### DIRECTIONS
Return, from the material below, each line in which "本地静态资源服务" occurs.

------ RECORDS SUPPLIED ------

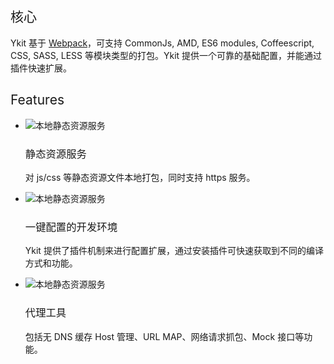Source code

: <h2 style="font-weight: normal"> 核心 </h2>

Ykit 基于 [Webpack][1]，可支持 CommonJs, AMD, ES6 modules, Coffeescript, CSS, SASS, LESS 等模块类型的打包。Ykit 提供一个可靠的基础配置，并能通过插件快速扩展。

<h2 style="font-weight: normal"> Features </h2>

- ![本地静态资源服务](http://oji8kngu4.bkt.clouddn.com/doc_index_file.png)
  <h3 style="font-weight: normal"> 静态资源服务 </h3>

  对 js/css 等静态资源文件本地打包，同时支持 https 服务。
- ![本地静态资源服务](http://oji8kngu4.bkt.clouddn.com/doc_index_config.png)
  <h3 style="font-weight: normal"> 一键配置的开发环境 </h3>

  Ykit 提供了插件机制来进行配置扩展，通过安装插件可快速获取到不同的编译方式和功能。
- ![本地静态资源服务](http://oji8kngu4.bkt.clouddn.com/doc_index_host.png)
  <h3 style="font-weight: normal"> 代理工具 </h3>

  包括无 DNS 缓存 Host 管理、URL MAP、网络请求抓包、Mock 接口等功能。

[1]: https://github.com/webpack/webpack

------

### ANSWER FOR THIS EXERCISE
- ![本地静态资源服务](http://oji8kngu4.bkt.clouddn.com/doc_index_file.png)
- ![本地静态资源服务](http://oji8kngu4.bkt.clouddn.com/doc_index_config.png)
- ![本地静态资源服务](http://oji8kngu4.bkt.clouddn.com/doc_index_host.png)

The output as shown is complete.